Objectives Lymphomatoid granulomatosis is a rare Epstein Barr virus (EBV) associated lymphoproliferative disorder. It most commonly involves the lung, but may also include other extra-nodal sites such as skin and central nervous system (CNS) to a lesser extent.1 Due to the insidious nature of the condition, along with variable radiological findings, it remains a diagnostic challenge.1,2 Histopathology remains the gold standard for diagnosis, although subsequent prognosis is poor.1,3 We report a rare case of CNS lymphomatoid granulomatosis without pulmonary involvement in an immunocompromised patient who presented with subacute cognitive decline. This was a personal case of the author, with documentation and investigations accessed from medical records at the affiliated hospital.

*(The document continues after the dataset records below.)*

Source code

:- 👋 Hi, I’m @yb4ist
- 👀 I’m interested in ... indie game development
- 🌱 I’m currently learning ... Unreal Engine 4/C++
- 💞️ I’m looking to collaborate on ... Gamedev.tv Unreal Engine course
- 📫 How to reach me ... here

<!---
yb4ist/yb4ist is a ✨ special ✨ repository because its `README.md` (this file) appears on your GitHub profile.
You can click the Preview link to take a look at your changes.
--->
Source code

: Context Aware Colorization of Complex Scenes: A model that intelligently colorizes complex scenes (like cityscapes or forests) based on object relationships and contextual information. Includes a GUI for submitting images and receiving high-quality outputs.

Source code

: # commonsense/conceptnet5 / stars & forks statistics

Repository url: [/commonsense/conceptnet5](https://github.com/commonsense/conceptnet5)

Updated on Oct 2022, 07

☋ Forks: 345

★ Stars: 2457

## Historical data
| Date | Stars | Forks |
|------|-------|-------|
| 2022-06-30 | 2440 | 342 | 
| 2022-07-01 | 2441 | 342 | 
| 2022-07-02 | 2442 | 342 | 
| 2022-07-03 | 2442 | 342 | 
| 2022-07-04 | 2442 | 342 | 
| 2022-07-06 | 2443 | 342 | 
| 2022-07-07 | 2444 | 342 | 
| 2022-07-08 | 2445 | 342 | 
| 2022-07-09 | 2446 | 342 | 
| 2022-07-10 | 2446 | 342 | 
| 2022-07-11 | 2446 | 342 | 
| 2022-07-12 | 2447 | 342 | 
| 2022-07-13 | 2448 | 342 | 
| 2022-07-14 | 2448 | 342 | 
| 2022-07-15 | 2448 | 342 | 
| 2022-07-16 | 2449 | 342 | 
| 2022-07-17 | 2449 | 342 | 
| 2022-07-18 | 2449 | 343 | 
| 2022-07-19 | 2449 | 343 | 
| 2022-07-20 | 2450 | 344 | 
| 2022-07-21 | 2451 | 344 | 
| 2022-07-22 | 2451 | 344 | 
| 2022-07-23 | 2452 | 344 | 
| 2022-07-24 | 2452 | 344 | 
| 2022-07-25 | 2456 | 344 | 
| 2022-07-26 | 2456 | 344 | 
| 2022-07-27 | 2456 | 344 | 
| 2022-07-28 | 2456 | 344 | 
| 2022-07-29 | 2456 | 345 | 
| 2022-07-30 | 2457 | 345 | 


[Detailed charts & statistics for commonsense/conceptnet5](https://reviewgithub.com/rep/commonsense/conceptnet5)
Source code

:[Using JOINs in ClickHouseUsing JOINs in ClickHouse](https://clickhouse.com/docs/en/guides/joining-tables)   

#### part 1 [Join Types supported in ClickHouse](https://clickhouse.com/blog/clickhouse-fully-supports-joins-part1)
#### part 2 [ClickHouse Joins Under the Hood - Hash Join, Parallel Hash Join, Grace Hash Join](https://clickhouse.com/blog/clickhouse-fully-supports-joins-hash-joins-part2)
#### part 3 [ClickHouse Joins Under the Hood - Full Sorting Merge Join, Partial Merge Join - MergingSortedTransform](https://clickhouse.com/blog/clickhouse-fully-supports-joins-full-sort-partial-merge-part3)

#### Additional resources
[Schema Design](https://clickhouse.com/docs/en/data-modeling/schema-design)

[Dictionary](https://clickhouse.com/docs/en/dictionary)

Results A 46 years old immunocompromised female present with a six week history of cognitive decline and one week history of fevers, nausea and vomiting. She was initially treated with a presumptive diagnosis of viral encephalitis with no significant improvement. MRI of the brain revealed extensive abnormalities in the medial temporal lobes bilaterally, basal ganglia, brainstem and superior cerebellum. Stereotactic biopsy of the right medial temporal lobe was inconclusive. Unfortunately, the patient deteriorated and died three weeks after presentation. Autopsy confirmed the diagnosis of lymphomatoid granulomatosis with EBV encoded RNA-in situ hybridisation (EBER-ISH) positive stains in multiple sites including the brain, heart, liver, kidneys and adrenal glands, but with no lung involvement.

Conclusions This case report illustrates the insidious nature of lymphomatoid granulomatosis and the clinical challenges it presents with diagnosis and prognosis. It often occurs in the setting of immunosuppression, as in this case. However, it is unique in that there was no pulmonary involvement despite other numerous extra-nodal sites being implicated. Greater recognition and research of this disease entity will provide significant advances in this area.